_ACTIVITY:_ From the records below, copy out exactly the lines from the one containing "# • Exes and Ohs" to the one containing "# • Unique in Order", both included. Add nothing else.

_DATA UNDER STUDY:_
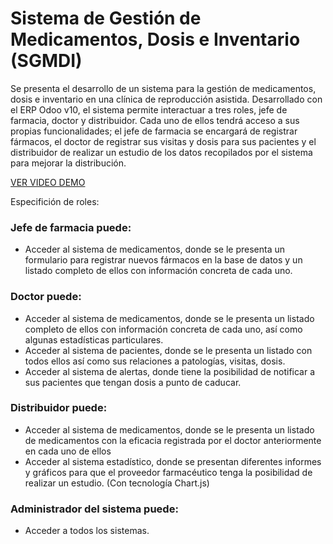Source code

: # Sistema de Gestión de Medicamentos, Dosis e Inventario (SGMDI)

Se presenta el desarrollo de un sistema para la gestión de medicamentos, dosis e inventario en una clínica de reproducción asistida.
Desarrollado con el ERP Odoo v10, el sistema permite interactuar a tres roles, jefe de farmacia, doctor y distribuidor. Cada uno de ellos tendrá acceso a sus propias funcionalidades; el jefe de farmacia se encargará de registrar fármacos, el doctor de registrar sus visitas y dosis para sus pacientes y el distribuidor de realizar un estudio de los datos recopilados por el sistema para mejorar la distribución.

[VER VIDEO DEMO](https://www.youtube.com/watch?v=UZxARPCNeD8)

Especifición de roles:

### Jefe de farmacia puede:

- Acceder al sistema de medicamentos, donde se le presenta un formulario para registrar nuevos fármacos en la base de datos y un listado completo de ellos con información concreta de cada uno.

### Doctor puede:

- Acceder al sistema de medicamentos, donde se le presenta un listado completo de  ellos con información concreta de cada uno, así como algunas estadísticas particulares.
- Acceder al sistema de pacientes, donde se le presenta un listado con todos ellos así como sus relaciones a patologías, visitas, dosis.
- Acceder al sistema de alertas, donde tiene la posibilidad de notificar a sus pacientes que tengan dosis a punto de caducar.

### Distribuidor puede:

- Acceder al sistema de medicamentos, donde se le presenta un listado de medicamentos con la eficacia registrada por el doctor anteriormente en cada uno de ellos
- Acceder al sistema estadístico, donde se presentan diferentes informes y gráficos para que el proveedor farmacéutico tenga la posibilidad de realizar un estudio. (Con tecnología Chart.js)

### Administrador del sistema puede:

- Acceder a todos los sistemas.
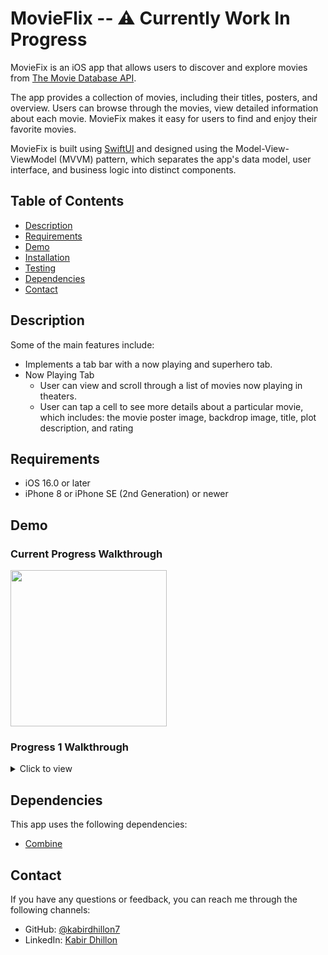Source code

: # MovieFlix -- ⚠️ Currently Work In Progress
MovieFix is an iOS app that allows users to discover and explore movies from [The Movie Database API](http://docs.themoviedb.apiary.io/#). 

The app provides a collection of movies, including their titles, posters, and overview. Users can browse through the movies, view detailed information about each movie. MovieFix makes it easy for users to find and enjoy their favorite movies.

MovieFix is built using [SwiftUI](https://developer.apple.com/xcode/swiftui/) and designed using the Model-View-ViewModel (MVVM) pattern, which separates the app's data model, user interface, and business logic into distinct components.

## Table of Contents

- [Description](#description)
- [Requirements](#Requirements)
- [Demo](#demo)
- [Installation](#installation)
- [Testing](#testing)
- [Dependencies](#dependencies)
- [Contact](#contact)

## Description

Some of the main features include:

- Implements a tab bar with a now playing and superhero tab.
- Now Playing Tab
  - User can view and scroll through a list of movies now playing in theaters.
  - User can tap a cell to see more details about a particular movie, which includes: the movie poster image, backdrop image, title, plot description, and rating

## Requirements

- iOS 16.0 or later
- iPhone 8 or iPhone SE (2nd Generation) or newer

## Demo
### Current Progress Walkthrough
<img src="https://github.com/kabirdhillon7/MovieFlix/assets/74223402/ff6a3818-32df-49c2-86bd-2494534f3c57" width=250><br>

### Progress 1 Walkthrough
<details>
  <summary>Click to view</summary>
  
  <img src="https://github.com/kabirdhillon7/MovieFlix/assets/74223402/ff6a3818-32df-49c2-86bd-2494534f3c57" width=250><br>
</details>

## Dependencies
This app uses the following dependencies:

- [Combine](https://developer.apple.com/documentation/combine)

## Contact

If you have any questions or feedback, you can reach me through the following channels:

- GitHub: [@kabirdhillon7](https://github.com/kabirdhillon7)
- LinkedIn: [Kabir Dhillon](https://www.linkedin.com/in/kabirdhillon/)
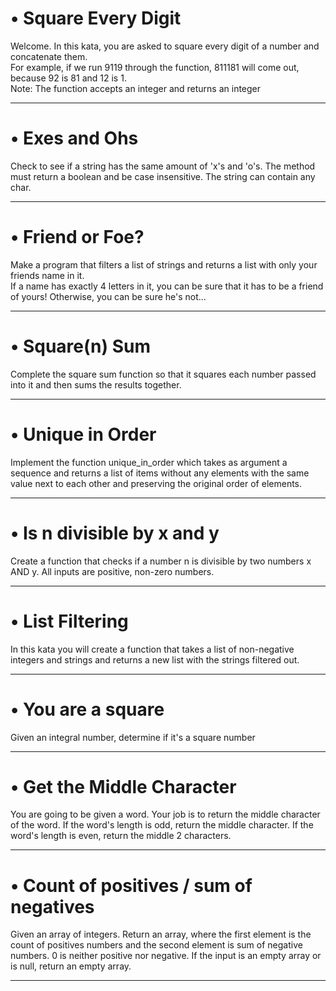 # • Square Every Digit
Welcome. In this kata, you are asked to square every digit of a number and concatenate them. <br/>
For example, if we run 9119 through the function, 811181 will come out, because 92 is 81 and 12 is 1. <br/>
Note: The function accepts an integer and returns an integer
___

# • Exes and Ohs
Check to see if a string has the same amount of 'x's and 'o's. The method must return a boolean and be case insensitive. The string can contain any char.
___

# • Friend or Foe?
Make a program that filters a list of strings and returns a list with only your friends name in it.<br/>
If a name has exactly 4 letters in it, you can be sure that it has to be a friend of yours! Otherwise, you can be sure he's not...
___
# • Square(n) Sum
Complete the square sum function so that it squares each number passed into it and then sums the results together.
___
# • Unique in Order
Implement the function unique_in_order which takes as argument a sequence and returns a list of items without any elements with the same value next to each other and preserving the original order of elements.
___
# • Is n divisible by x and y
Create a function that checks if a number n is divisible by two numbers x AND y. All inputs are positive, non-zero numbers.
___
# • List Filtering
In this kata you will create a function that takes a list of non-negative integers and strings and returns a new list with the strings filtered out.
___
# • You are a square
Given an integral number, determine if it's a square number
___

# • Get the Middle Character
You are going to be given a word. Your job is to return the middle character of the word. If the word's length is odd, return the middle character. If the word's length is even, return the middle 2 characters.
___
# • Count of positives / sum of negatives
Given an array of integers.
Return an array, where the first element is the count of positives numbers and the second element is sum of negative numbers. 0 is neither positive nor negative.
If the input is an empty array or is null, return an empty array.
___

_WORKED SOLUTION:_
# • Exes and Ohs
Check to see if a string has the same amount of 'x's and 'o's. The method must return a boolean and be case insensitive. The string can contain any char.
___

# • Friend or Foe?
Make a program that filters a list of strings and returns a list with only your friends name in it.<br/>
If a name has exactly 4 letters in it, you can be sure that it has to be a friend of yours! Otherwise, you can be sure he's not...
___
# • Square(n) Sum
Complete the square sum function so that it squares each number passed into it and then sums the results together.
___
# • Unique in Order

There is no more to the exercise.